Abstract: 4008 Background: The efficacy of operation, as the only radical option for resectable BCLC stage A/B hepatocellular carcinoma (HCC) patients beyond Milan criteria, is still unsatisfactory. This study aimed to investigate to efficacy and safety of preoperative neoadjuvant transarterial infusion chemotherapy (TAI) with FOLFOX regimen for these patients. Methods: In this multi-center, prospective, phase 3, randomized, open-labeled, controlled clinical trial, resectable BCLC stage A/B HCC patients beyond Milan criteria were randomly assigned (1:1) before hepatectomy to receive either neoadjuvant TAI (NT group) or operation directly without any neoadjuvant treatment (OP group). The primary endpoint was overall survival (OS), the secondary endpoints are progression-free survival (PFS), recurrence free survival (RFS), and safety. Results: Between March, 2016 and July, 2020, 208 patients enrolled from five Chinese hospitals were randomly assigned to NT group (n=104) or OP group (n=104)， with 99 patients in NT group and 100 patients in OP group included in the efficacy and safety analysis. Clinicopathological characteristics were balanced between the two groups. The 1-, 2-, and 3-year OS rates for NT group were 92.9%, 78.6%, and 63.5%, and were 79.5%, 62.0%, and 46.3% for OP group, respectively. The 6-, 12-, and 18-month PFS rates for NT group were 77.6%, 50.4%, and 47.4%, and were 52.7%, 42.8%, and 34.8% for OP group, respectively.
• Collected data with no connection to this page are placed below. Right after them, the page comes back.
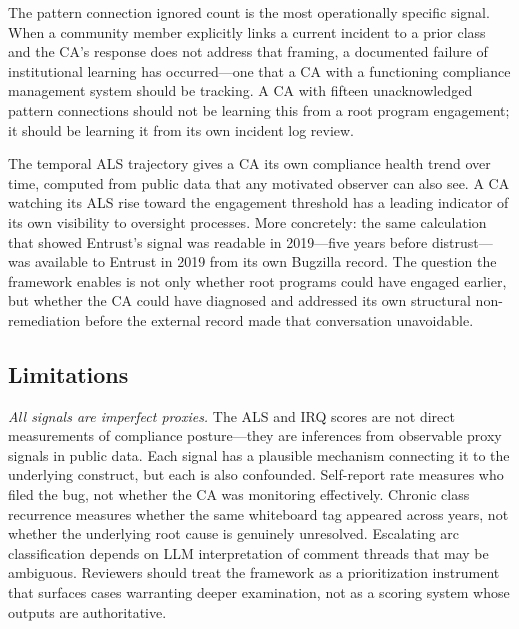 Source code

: \documentclass[10pt,twocolumn,letterpaper]{article}
\begin{document}
The pattern connection ignored count is the most operationally specific signal.
When a community member explicitly links a current incident to a prior class and the
CA's response does not address that framing, a documented failure of institutional
learning has occurred---one that a CA with a functioning compliance management system
should be tracking. A CA with fifteen unacknowledged pattern connections should not
be learning this from a root program engagement; it should be learning it from its
own incident log review.

The temporal ALS trajectory gives a CA its own compliance health trend over time,
computed from public data that any motivated observer can also see. A CA watching
its ALS rise toward the engagement threshold has a leading indicator of its own
visibility to oversight processes. More concretely: the same calculation that showed
Entrust's signal was readable in 2019---five years before distrust---was available
to Entrust in 2019 from its own Bugzilla record. The question the framework enables
is not only whether root programs could have engaged earlier, but whether the CA
could have diagnosed and addressed its own structural non-remediation before the
external record made that conversation unavoidable.

\subsection{Limitations}
\label{sec:limitations}

\textit{All signals are imperfect proxies.} The ALS and IRQ scores are not direct
measurements of compliance posture---they are inferences from observable proxy signals
in public data. Each signal has a plausible mechanism connecting it to the underlying
construct, but each is also confounded. Self-report rate measures who filed the bug, not
whether the CA was monitoring effectively. Chronic class recurrence measures whether the
same whiteboard tag appeared across years, not whether the underlying root cause is
genuinely unresolved. Escalating arc classification depends on LLM interpretation of
comment threads that may be ambiguous. Reviewers should treat the framework as a
prioritization instrument that surfaces cases warranting deeper examination, not as a
scoring system whose outputs are authoritative.
\end{document}
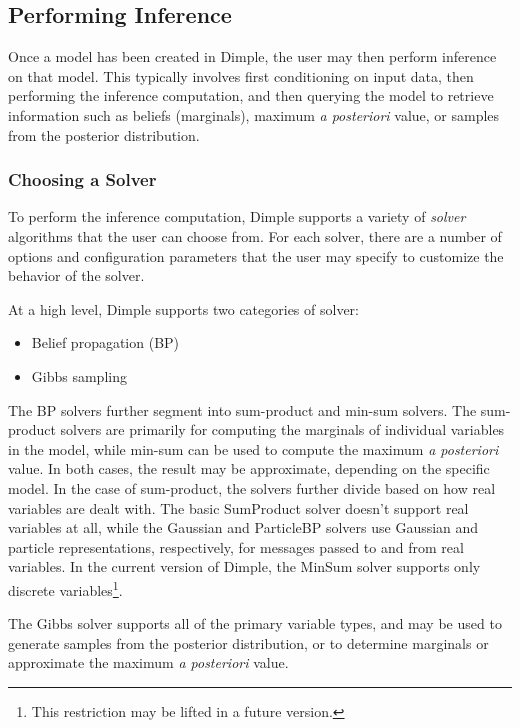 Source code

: \subsection{Performing Inference}

Once a model has been created in Dimple, the user may then perform inference on that model.  This typically involves first conditioning on input data, then performing the inference computation, and then querying the model to retrieve information such as beliefs (marginals), maximum \emph{a posteriori} value, or samples from the posterior distribution.

\subsubsection{Choosing a Solver}
\label{sec:Solvers}

To perform the inference computation, Dimple supports a variety of \emph{solver} algorithms that the user can choose from.  For each solver, there are a number of options and configuration parameters that the user may specify to customize the behavior of the solver.

At a high level, Dimple supports two categories of solver:
%
\begin{itemize}
\item Belief propagation (BP)
\item Gibbs sampling
\end{itemize}

The BP solvers further segment into sum-product and min-sum solvers.  The sum-product solvers are primarily for computing the marginals of individual variables in the model, while min-sum can be used to compute the maximum \emph{a posteriori} value.  In both cases, the result may be approximate, depending on the specific model.  In the case of sum-product, the solvers further divide based on how real variables are dealt with.  The basic SumProduct solver doesn't support real variables at all, while the Gaussian and ParticleBP solvers use Gaussian and particle representations, respectively, for messages passed to and from real variables.  In the current version of Dimple, the MinSum solver supports only discrete variables\footnote{This restriction may be lifted in a future version.}.

The Gibbs solver supports all of the primary variable types, and may be used to generate samples from the posterior distribution, or to determine marginals or approximate the maximum \emph{a posteriori} value.

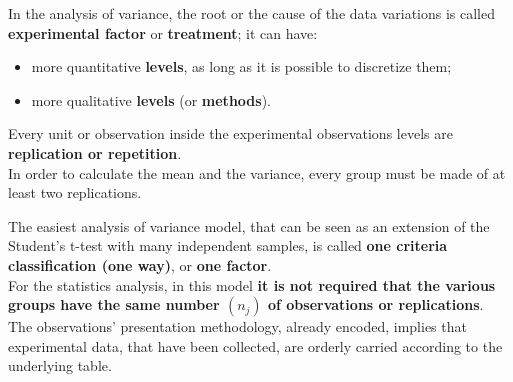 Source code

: \begin{frame}
  \vspace*{.25cm}
  In the analysis of variance, the root or the cause of the data variations is called \textbf{experimental factor} or \textbf{treatment}; it can have:
  \vspace*{.25cm}
  \begin{itemize}
    \item more quantitative \textbf{levels}, as long as it is possible to discretize them;
    \vspace*{.25cm}
    \item more qualitative \textbf{levels} (or \textbf{methods}).
  \end{itemize}
  \vspace*{.25cm}
  Every unit or observation inside the experimental observations levels are \textbf{replication or repetition}.\\
  \vspace*{.25cm}
  In order to calculate the mean and the variance, every group must be made of at least two replications.
\end{frame}




\begin{frame}
  \vspace*{.5cm}
  The easiest analysis of variance model, that can be seen as an extension of the Student's t-test with many independent samples, is called \textbf{one criteria classification (one way)}, or \textbf{one factor}.\\
  \vspace*{.75cm}
  For the statistics analysis, in this model \textbf{it is not required that the various groups have the same number {\boldmath $ (n_j) $} of observations or replications}.\\
  \vspace*{.75cm}
  The observations' presentation methodology, already encoded, implies that experimental data, that have been collected, are orderly carried according to the underlying table.
\end{frame}

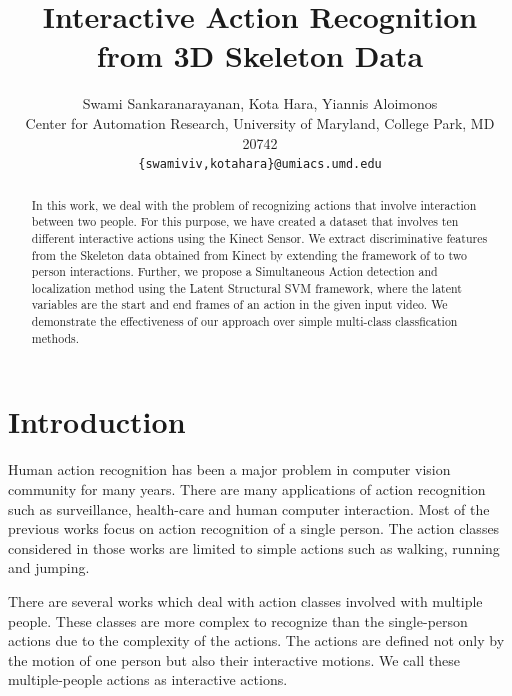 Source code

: \documentclass[10pt,twocolumn,letterpaper]{article}
\begin{document}
\title{Interactive Action Recognition from 3D Skeleton Data}

\author{Swami Sankaranarayanan, Kota Hara, Yiannis Aloimonos\\
Center for Automation Research, University of Maryland, College Park, MD 20742\\
{\tt\small \{swamiviv,kotahara\}@umiacs.umd.edu}
}


\maketitle

\begin{abstract}
In this work, we deal with the problem of recognizing actions that involve interaction between two people. For this purpose, we have created a dataset that involves ten different interactive actions using the Kinect Sensor. We extract discriminative features from the Skeleton data obtained from Kinect by extending the framework of \cite{Vemulapalli2013} to two person interactions. Further, we propose a Simultaneous Action detection and localization method using the Latent Structural SVM framework, where the latent variables are the start and end frames of an action in the given input video. We demonstrate the effectiveness of our approach over simple multi-class classfication methods.
   
\end{abstract}

\section{Introduction}
Human action recognition has been a major problem in computer vision community for many years. There are many applications of action recognition such as surveillance, health-care and human computer interaction. Most of the previous works focus on action recognition of a single person. The action classes considered in those works are limited to simple actions such as walking, running and jumping. 

There are several works which deal with action classes involved with multiple people. These classes are more complex to recognize than the single-person actions due to the complexity of the actions. The actions are defined not only by the motion of one person but also their interactive motions. We call these multiple-people actions as interactive actions.
\end{document}
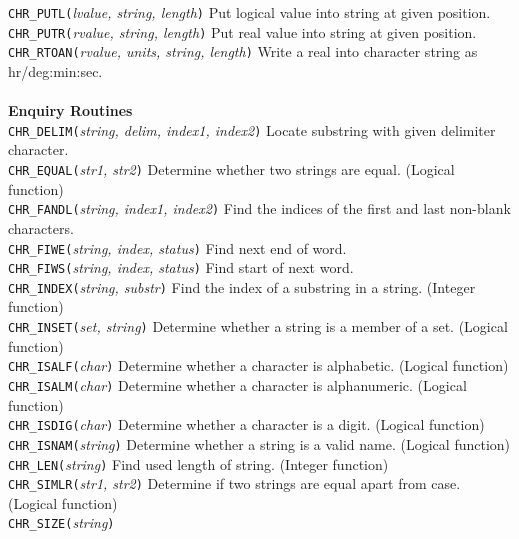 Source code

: \documentclass[twoside,11pt,nolof]{starlink}
\begin{document}
\begin{tabbing}
 {{\tt{CHR\_PUTL(}}\emph{lvalue, string, length}\texttt{)}}\>
 Put logical value into string at given position.\\
 {{\tt{CHR\_PUTR(}}\emph{rvalue, string, length}\texttt{)}}\>
 Put real value into string at given position.\\
 {{\tt{CHR\_RTOAN(}}\emph{rvalue, units, string, length}\texttt{)}}\>
 Write a real into character string as hr/deg:min:sec.\\
\\
\textbf{Enquiry Routines}\\
 {{\tt{CHR\_DELIM(}}\emph{string, delim, index1, index2}\texttt{)}} \>
 Locate substring with given delimiter character.\\
 {{\tt{CHR\_EQUAL(}}\emph{str1, str2}\texttt{)}}\>
 Determine whether two strings are equal. (Logical function)\\
 {{\tt{CHR\_FANDL(}}\emph{string, index1, index2}\texttt{)}}\>
 Find the indices of the first and last non-blank characters.\\
 {{\tt{CHR\_FIWE(}}\emph{string, index, status}\texttt{)}}\>
 Find next end of word.\\
 {{\tt{CHR\_FIWS(}}\emph{string, index, status}\texttt{)}}\>
 Find start of next word.\\
 {{\tt{CHR\_INDEX(}}\emph{string, substr}\texttt{)}}\>
 Find the index of a substring in a string. (Integer function)\\
 {{\tt{CHR\_INSET(}}\emph{set, string}\texttt{)}}\>
 Determine whether a string is a member of a set. (Logical function)\\
 {{\tt{CHR\_ISALF(}}\emph{char}\texttt{)}}\>
 Determine whether a character is alphabetic. (Logical function)\\
 {{\tt{CHR\_ISALM(}}\emph{char}\texttt{)}}\>
 Determine whether a character is alphanumeric. (Logical function)\\
 {{\tt{CHR\_ISDIG(}}\emph{char}\texttt{)}}\>
 Determine whether a character is a digit. (Logical function)\\
 {{\tt{CHR\_ISNAM(}}\emph{string}\texttt{)}}\>
 Determine whether a string is a valid name. (Logical function)\\
 {{\tt{CHR\_LEN(}}\emph{string}\texttt{)}}\>
 Find used length of string. (Integer function)\\
 {{\tt{CHR\_SIMLR(}}\emph{str1, str2}\texttt{)}}\>
 Determine if two strings are equal apart from case. (Logical function)\\
 {{\tt{CHR\_SIZE(}}\emph{string}\texttt{)}}\>

\end{tabbing}
\end{document}
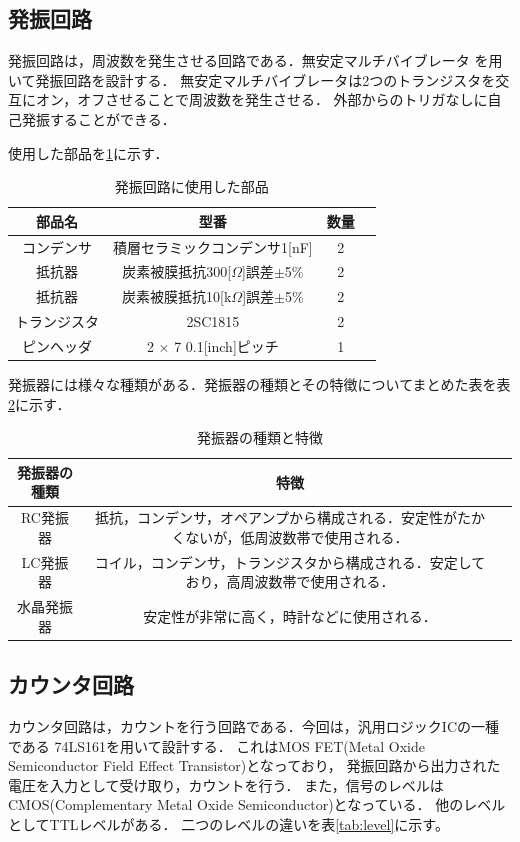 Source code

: \documentclass[a4paper,11pt,dvipdfmx]{jsarticle}
\begin{document}
\subsection{発振回路}
発振回路は，周波数を発生させる回路である．無安定マルチバイブレータ
を用いて発振回路を設計する．
無安定マルチバイブレータは2つのトランジスタを交互にオン，オフさせることで周波数を発生させる．
外部からのトリガなしに自己発振することができる．\cite{densi}

使用した部品を\ref{tab:oscillationparts}に示す．
\begin{table}[H]
  \centering
  \caption{発振回路に使用した部品}
  \begin{tabular}{|c|c|c|c|}
    \hline
    部品名 & 型番 & 数量  \\
    \hline
    コンデンサ & 積層セラミックコンデンサ1[nF] & 2  \\
    抵抗器 & 炭素被膜抵抗300[$\Omega$]誤差$\pm$5\% & 2 \\
    抵抗器 & 炭素被膜抵抗10[k$\Omega$]誤差$\pm$5\% & 2 \\
    トランジスタ & 2SC1815 & 2  \\
    ピンヘッダ & 2 $\times$ 7 0.1[inch]ピッチ & 1  \\
    \hline
  \end{tabular}
  \label{tab:oscillationparts}
\end{table}

発振器には様々な種類がある．発振器の種類とその特徴についてまとめた表を表\ref{tab:oscillation}に示す．\cite{densi}

\begin{table}[H]
  \centering
  \caption{発振器の種類と特徴}
  \begin{tabular}{|c|c|c|}
    \hline
    発振器の種類 & 特徴  \\
    \hline
    RC発振器 & 抵抗，コンデンサ，オペアンプから構成される．安定性がたかくないが，低周波数帯で使用される．  \\
    LC発振器 & コイル，コンデンサ，トランジスタから構成される．安定しており，高周波数帯で使用される．  \\
    水晶発振器 & 安定性が非常に高く，時計などに使用される．  \\
    \hline
  \end{tabular}
  \label{tab:oscillation}
\end{table}




\subsection{カウンタ回路}
カウンタ回路は，カウントを行う回路である．今回は，汎用ロジックICの一種である
74LS161を用いて設計する．
これはMOS FET(Metal Oxide Semiconductor Field Effect Transistor)となっており，
発振回路から出力された電圧を入力として受け取り，カウントを行う．
また，信号のレベルはCMOS(Complementary Metal Oxide Semiconductor)となっている．
他のレベルとしてTTLレベルがある．
二つのレベルの違いを表\ref{tab:level}に示す。\cite{digital}
\end{document}
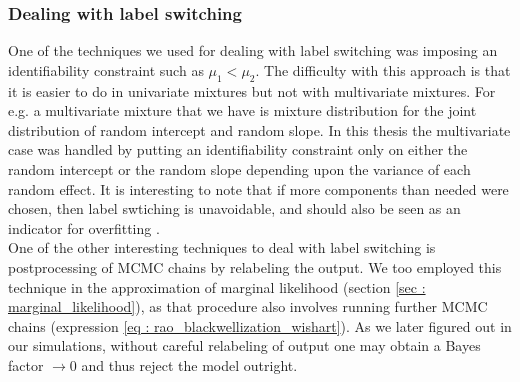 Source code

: \subsubsection{Dealing with label switching}
One of the techniques we used for dealing with label switching was imposing an identifiability constraint such as $\mu_1 < \mu_2$. The difficulty with this approach is that it is easier to do in univariate mixtures but not with multivariate mixtures. For e.g. a multivariate mixture that we have is mixture distribution for the joint distribution of random intercept and random slope. In this thesis the multivariate case was handled by putting an identifiability constraint only on either the random intercept or the random slope depending upon the variance of each random effect. It is interesting to note that if more components than needed were chosen, then label swtiching is unavoidable, and should also be seen as an indicator for overfitting \citep[pg. 104]{fruhwirth-schnatter_finite_2013}.\\

One of the other interesting techniques to deal with label switching is postprocessing of MCMC chains by relabeling the output\citep{richardson_bayesian_1997,stephens_dealing_2000}. We too employed this technique in the approximation of marginal likelihood (section \ref{sec : marginal_likelihood}), as that procedure also involves running further MCMC chains (expression \ref{eq : rao_blackwellization_wishart}). As we later figured out in our simulations, without careful relabeling of output one may obtain a Bayes factor $\to 0$ and thus reject the model outright. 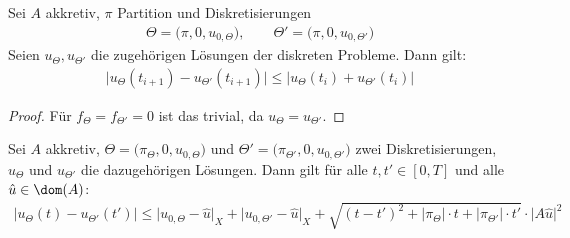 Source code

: \begin{lemma}
Sei $A$ akkretiv, $\pi$ Partition und Diskretisierungen 
\begin{align*}
\Theta=\big(\pi,0,u_{0,\Theta}\big),\qquad
\Theta'=\big(\pi,0,u_{0,\Theta'}\big)
\end{align*}
Seien $u_\Theta,u_{\Theta'}$ die zugehörigen Lösungen der diskreten Probleme. Dann gilt:
\begin{align*}
\Big|u_\Theta(t_{i+1})-u_{\Theta'}(t_{i+1})\Big|\leq\Big| u_\Theta (t_i)+u_{\Theta'}(t_i)\Big|
\end{align*}
\end{lemma}
\begin{proof}
Für $f_\Theta=f_{\Theta'}=0$ ist das trivial, da $u_\Theta=u_{\Theta'}$.
\end{proof}

\begin{theorem}
Sei $A$ akkretiv, $\Theta=\big(\pi_\Theta,0,u_{0,\Theta}\big)$ und $\Theta'=\big(\pi_{\Theta'},0,u_{0,\Theta'}\big)$ zwei Diskretisierungen, $u_\Theta$ und $u_{\Theta'}$ die dazugehörigen Lösungen. Dann gilt für alle $t,t'\in[0,T]$ und alle $\hat{u}\in\dom(A)$:
\begin{align*}
\big| u_\Theta(t)-u_{\Theta'}(t')\big|
\leq\big|u_{0,\Theta}-\hat{u}\big|_X+\big| u_{0,\Theta'}-\hat{u}\big|_X+\sqrt{(t-t')^2+|\pi_\Theta|\cdot t+|\pi_{\Theta'}|\cdot t'}\cdot|A\hat{u}\big|^2
\end{align*}
\end{theorem}
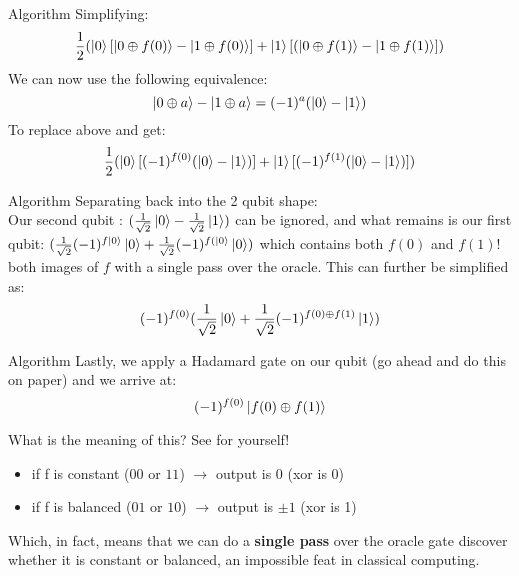 \documentclass[aspectratio=43]{beamer}
\begin{document}
\begin{frame}{\ds Algorithm}
Simplifying:
\begin{equation*}
    \frac{1}{2}(
        \ket{0} [\ket{0\oplus f(0)} - \ket{1\oplus f(0)}]
        +  
        \ket{1} [(\ket{0\oplus f(1)} - \ket{1\oplus f(1)}]
    )
\end{equation*}
We can now use the following equivalence:
\begin{equation*}
    \ket{0 \oplus a} - \ket{1 \oplus a} =  (-1)^a(\ket{0} - \ket{1})
\end{equation*}
To replace above and get:
\begin{equation*}
    \frac{1}{2}(
        \ket{0} [(-1)^{f(0)}(\ket{0} - \ket{1})]
        +  
        \ket{1} [(-1)^{f(1)}(\ket{0} - \ket{1})]
    )
\end{equation*}
\pagenumber
\end{frame}


\begin{frame}{\ds Algorithm}
Separating back into the 2 qubit shape:
\begin{equation*}
    [\osqrt (-1)^{f\kz} \kz + \osqrt (-1)^{f(\kz}\kz][\osqrt \kz - \osqrt \ko]
\end{equation*}
Our second qubit : $(\frac{1}{\sqrt{2}} \ket{0} - \frac{1}{\sqrt{2}} \ket{1})$ can be ignored, and what remains is our first qubit: $(\frac{1}{\sqrt{2}} (-1)^{f\ket{0}} \ket{0} + \frac{1}{\sqrt{2}} (-1)^{f(\ket{0}}\ket{0})$ which contains both $f(0)$ and $f(1)$! both images of $f$ with a single pass over the oracle. This can further be simplified as:
\begin{equation*}
    (-1)^{f(0)}(\frac{1}{\sqrt{2}} \ket{0} + \frac{1}{\sqrt{2}} (-1)^{f(0) \oplus f(1)} \ket{1})
\end{equation*}
\pagenumber
\end{frame}

\begin{frame}{\ds Algorithm}
Lastly, we apply a Hadamard gate on our qubit (go ahead and do this on paper) and we arrive at:
\begin{equation*}
    (-1)^{f(0)} \ket{f(0) \oplus f(1)}
\end{equation*}
\begin{cardTiny}
    What is the meaning of this? See for yourself!
    \begin{itemize}
        \item if f is constant ($00$ or $11$) $\rightarrow$ output is $0$ (xor is 0)
        \item if f is balanced ($01$ or $10$) $\rightarrow$ output is $\pm 1$ (xor is 1)
    \end{itemize}
    Which, in fact, means that we can do a\textbf{ single pass} over the oracle gate discover whether it is constant or balanced, an impossible feat in classical computing. 
\end{cardTiny}
\pagenumber
\end{frame}
\end{document}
The OS and PFS were significantly better in NT group than in OP group (p=0.016 and 0.017, respectively). The 6-, 12-, and 18-month RFS rates for NT group were 63.8%, 47.3%, and 47.3%, and were 52.7%, 42.8%, and 34.8% for OP group, respectively. The RFS between the two group had no difference (p=0.385). No patients in NT group experienced grade 3 or more severe TAI related adverse events. The operation related adverse events were similar between two groups (p=0.300). Conclusions: Neoadjuvant TAI before hepatectomy may bring survival benefits for resectable BCLC stage A/B HCC patients beyond Milan criteria. Trial number: NCT03851913. Clinical trial information: NCT03851913.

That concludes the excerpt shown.